### [Task details]
Would you please retype the records that follow, word for word?

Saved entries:
-- Opening Marker --

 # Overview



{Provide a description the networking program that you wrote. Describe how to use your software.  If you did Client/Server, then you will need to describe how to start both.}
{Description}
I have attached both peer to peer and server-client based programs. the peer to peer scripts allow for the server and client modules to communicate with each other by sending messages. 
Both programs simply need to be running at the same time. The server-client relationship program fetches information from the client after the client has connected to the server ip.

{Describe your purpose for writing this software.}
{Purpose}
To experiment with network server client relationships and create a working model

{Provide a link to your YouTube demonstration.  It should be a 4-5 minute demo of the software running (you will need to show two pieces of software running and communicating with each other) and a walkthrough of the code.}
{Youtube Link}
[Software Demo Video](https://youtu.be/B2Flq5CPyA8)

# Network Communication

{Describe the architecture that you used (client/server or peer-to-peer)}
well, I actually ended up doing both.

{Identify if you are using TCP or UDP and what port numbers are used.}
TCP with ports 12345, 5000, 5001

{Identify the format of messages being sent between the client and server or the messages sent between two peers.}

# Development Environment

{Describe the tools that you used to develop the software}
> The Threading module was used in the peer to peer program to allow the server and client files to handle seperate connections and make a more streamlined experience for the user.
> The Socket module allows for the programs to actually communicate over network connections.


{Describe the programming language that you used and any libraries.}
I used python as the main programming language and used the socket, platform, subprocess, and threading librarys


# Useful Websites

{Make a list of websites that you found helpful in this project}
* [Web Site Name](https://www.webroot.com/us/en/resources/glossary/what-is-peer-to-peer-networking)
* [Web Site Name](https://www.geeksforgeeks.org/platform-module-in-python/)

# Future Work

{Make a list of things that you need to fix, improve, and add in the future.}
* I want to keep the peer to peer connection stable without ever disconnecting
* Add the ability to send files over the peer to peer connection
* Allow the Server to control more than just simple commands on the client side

-- Closing Marker --

### [Reply to the task]
 # Overview



{Provide a description the networking program that you wrote. Describe how to use your software.  If you did Client/Server, then you will need to describe how to start both.}
{Description}
I have attached both peer to peer and server-client based programs. the peer to peer scripts allow for the server and client modules to communicate with each other by sending messages. 
Both programs simply need to be running at the same time. The server-client relationship program fetches information from the client after the client has connected to the server ip.

{Describe your purpose for writing this software.}
{Purpose}
To experiment with network server client relationships and create a working model

{Provide a link to your YouTube demonstration.  It should be a 4-5 minute demo of the software running (you will need to show two pieces of software running and communicating with each other) and a walkthrough of the code.}
{Youtube Link}
[Software Demo Video](https://youtu.be/B2Flq5CPyA8)

# Network Communication

{Describe the architecture that you used (client/server or peer-to-peer)}
well, I actually ended up doing both.

{Identify if you are using TCP or UDP and what port numbers are used.}
TCP with ports 12345, 5000, 5001

{Identify the format of messages being sent between the client and server or the messages sent between two peers.}

# Development Environment

{Describe the tools that you used to develop the software}
> The Threading module was used in the peer to peer program to allow the server and client files to handle seperate connections and make a more streamlined experience for the user.
> The Socket module allows for the programs to actually communicate over network connections.


{Describe the programming language that you used and any libraries.}
I used python as the main programming language and used the socket, platform, subprocess, and threading librarys


# Useful Websites

{Make a list of websites that you found helpful in this project}
* [Web Site Name](https://www.webroot.com/us/en/resources/glossary/what-is-peer-to-peer-networking)
* [Web Site Name](https://www.geeksforgeeks.org/platform-module-in-python/)

# Future Work

{Make a list of things that you need to fix, improve, and add in the future.}
* I want to keep the peer to peer connection stable without ever disconnecting
* Add the ability to send files over the peer to peer connection
* Allow the Server to control more than just simple commands on the client side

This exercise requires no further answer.